Sonya Toppin v Republic Bank (Barbados) Ltd

JudgeFrederick Forde,Mr. Justice (Ret) Christopher Blackman,Edward Bushell
Judgment Date11 December 2020
Docket NumberCASE: ERT//2018/047
CourtEmployment Rights Tribunal (Barbados)



The Hon. Mr. Justice (Ret) Christopher Blackman GCM; Q.C Chairman

Edward Bushell, Esq Member

Frederick Forde, Esq; GCM Member

CASE: ERT//2018/047

Sonya Toppin
Republic Bank (Barbados) Limited

Mr. Larry Smith Q.C and Ms. Jamila Smith Attorneys-at law for for the Claimant

Mr. Kevin Boyce and Mr. Michael Koeiman Attorneys-at-Law for the Respondent


. The issue for determination in this matter is whether attempting to take a large amount of United States dollars out of Barbados without exchange control approval, warranted dismissal.

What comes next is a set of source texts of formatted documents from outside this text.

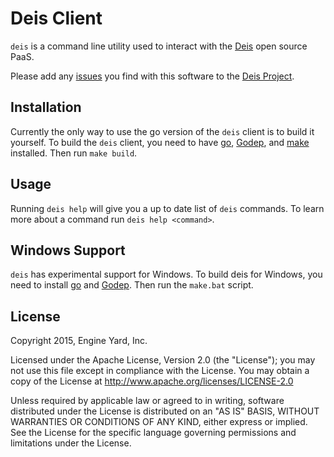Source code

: # Deis Client

`deis` is a command line utility used to interact with the [Deis](http://deis.io) open source PaaS.

Please add any [issues](https://github.com/deisthree/deis/issues) you find with this software to
the [Deis Project](https://github.com/deisthree/deis).

## Installation

Currently the only way to use the go version of the `deis` client is to build it yourself.
To build the `deis` client, you need to have [go](https://golang.org/), [Godep](https://github.com/tools/godep),
 and [make](https://www.gnu.org/software/make/) installed. Then run `make build`.

## Usage

Running `deis help` will give you a up to date list of `deis` commands.
To learn more about a command run `deis help <command>`.

## Windows Support

`deis` has experimental support for Windows. To build deis for Windows, you need to install
[go](https://golang.org/) and [Godep](https://github.com/tools/godep). Then run the `make.bat` script.

## License

Copyright 2015, Engine Yard, Inc.

Licensed under the Apache License, Version 2.0 (the "License"); you may not use this file except in compliance with the License. You may obtain a copy of the License at <http://www.apache.org/licenses/LICENSE-2.0>

Unless required by applicable law or agreed to in writing, software distributed under the License is distributed on an "AS IS" BASIS, WITHOUT WARRANTIES OR CONDITIONS OF ANY KIND, either express or implied. See the License for the specific language governing permissions and limitations under the License.
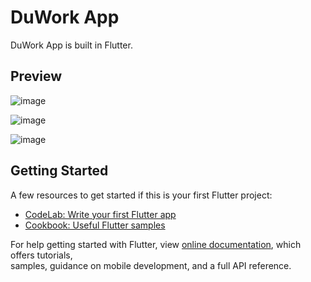 # DuWork App

DuWork App is built in Flutter.       

## Preview

![image](https://user-images.githubusercontent.com/55031190/106364796-b088ec00-6357-11eb-9e27-61fbdcb78680.png)

![image](https://user-images.githubusercontent.com/55031190/106364803-b8e12700-6357-11eb-8321-8a8f280f2e89.png)

![image](https://user-images.githubusercontent.com/55031190/106364805-bed70800-6357-11eb-81e9-ae793450886f.png)


## Getting Started

A few resources to get started if this is your first Flutter project:

- [CodeLab: Write your first Flutter app](https://flutter.dev/docs/get-started/codelab)
- [Cookbook: Useful Flutter samples](https://flutter.dev/docs/cookbook)

For help getting started with Flutter, view
[online documentation](https://flutter.dev/docs), which offers tutorials,  
samples, guidance on mobile development, and a full API reference.      
      
         
               
                        
                    
                  
        
 
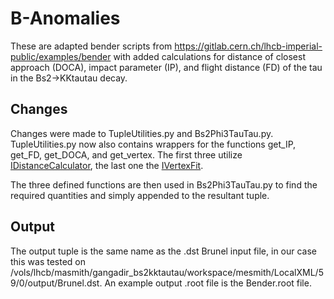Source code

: # B-Anomalies

These are adapted bender scripts from https://gitlab.cern.ch/lhcb-imperial-public/examples/bender with added calculations for distance of closest approach (DOCA), impact parameter (IP), and flight distance (FD) of the tau in the Bs2->KKtautau decay. 

## Changes

Changes were made to TupleUtilities.py and Bs2Phi3TauTau.py. TupleUtilities.py now also contains wrappers for the functions get_IP, get_FD, get_DOCA, and get_vertex. The first three utilize [IDistanceCalculator](https://gitlab.cern.ch/lhcb/Phys/blob/2dd7d41d845627ea82e5b5262014bce22c3a2597/Phys/DaVinciInterfaces/Kernel/IDistanceCalculator.h), the last one the [IVertexFit](https://gitlab.cern.ch/lhcb/Phys/blob/2dd7d41d845627ea82e5b5262014bce22c3a2597/Phys/DaVinciInterfaces/Kernel/IVertexFit.h).

The three defined functions are then used in Bs2Phi3TauTau.py to find the required quantities and simply appended to the resultant tuple.

## Output

The output tuple is the same name as the .dst Brunel input file, in our case this was tested on /vols/lhcb/masmith/gangadir_bs2kktautau/workspace/mesmith/LocalXML/59/0/output/Brunel.dst. An example output .root file is the Bender.root file.

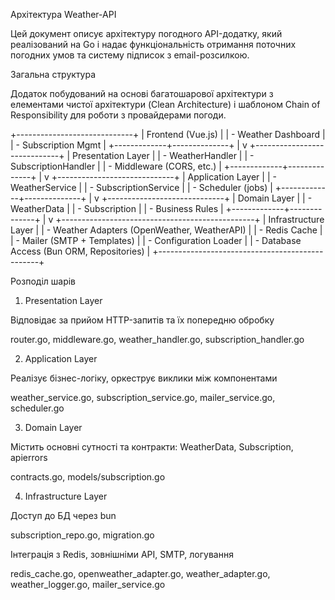 Архітектура Weather-API

Цей документ описує архітектуру погодного API-додатку, який реалізований на Go і надає функціональність отримання поточних погодних умов та систему підписок з email-розсилкою.

Загальна структура

Додаток побудований на основі багатошарової архітектури з елементами чистої архітектури (Clean Architecture) і шаблоном Chain of Responsibility для роботи з провайдерами погоди.

+-----------------------------+
|      Frontend (Vue.js)     |
| - Weather Dashboard        |
| - Subscription Mgmt        |
+-------------+--------------+
              |
              v
+-----------------------------+
|  Presentation Layer         |
|  - WeatherHandler           |
|  - SubscriptionHandler      |
|  - Middleware (CORS, etc.) |
+-------------+--------------+
              |
              v
+-----------------------------+
|  Application Layer          |
|  - WeatherService           |
|  - SubscriptionService      |
|  - Scheduler (jobs)         |
+-------------+--------------+
              |
              v
+-----------------------------+
|  Domain Layer               |
|  - WeatherData              |
|  - Subscription             |
|  - Business Rules           |
+-------------+--------------+
              |
              v
+------------------------------------------------+
|             Infrastructure Layer               |
|  - Weather Adapters (OpenWeather, WeatherAPI)  |
|  - Redis Cache                                 |
|  - Mailer (SMTP + Templates)                   |
|  - Configuration Loader                        |
|  - Database Access (Bun ORM, Repositories)     |
+------------------------------------------------+

Розподіл шарів

1. Presentation Layer

Відповідає за прийом HTTP-запитів та їх попередню обробку

router.go, middleware.go, weather_handler.go, subscription_handler.go

2. Application Layer

Реалізує бізнес-логіку, оркеструє виклики між компонентами

weather_service.go, subscription_service.go, mailer_service.go, scheduler.go

3. Domain Layer

Містить основні сутності та контракти: WeatherData, Subscription, apierrors

contracts.go, models/subscription.go

4. Infrastructure Layer

Доступ до БД через bun

subscription_repo.go, migration.go

Інтеграція з Redis, зовнішніми API, SMTP, логування

redis_cache.go, openweather_adapter.go, weather_adapter.go, weather_logger.go, mailer_service.go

. Section 27 of the Employment Rights Act (the Act) provides that an employee has the right not to be unfairly dismissed by his employer. Section 29 (1) of the Act further provides that in determining whether the dismissal is fair or unfair, it is for the employer to show the reason for the dismissal. Section 29 (2) states that an employer shall have the right to dismiss an employee for a reason which falls within the subsection if it (a) ………… (b) relates to the conduct of the employee;


. However, Section 29 (4) stipulates that the question whether the dismissal was fair or unfair, depends on whether the employer acted reasonably or unreasonably in treating the conduct as a sufficient reason for dismissing the employee; and the employer complied with the rules set out in Part A of the Fourth Schedule of the Act. Section 29 (5) further provides that an employer is not entitled to dismiss an employee for any reason related to the conduct of the employee,

Without informing the employee of the accusation against him and giving him an opportunity to state his case, subject to the Standard Disciplinary Procedures and the Modified Disciplinary Procedures set out in Parts B and C, respectively of the Fourth Schedule”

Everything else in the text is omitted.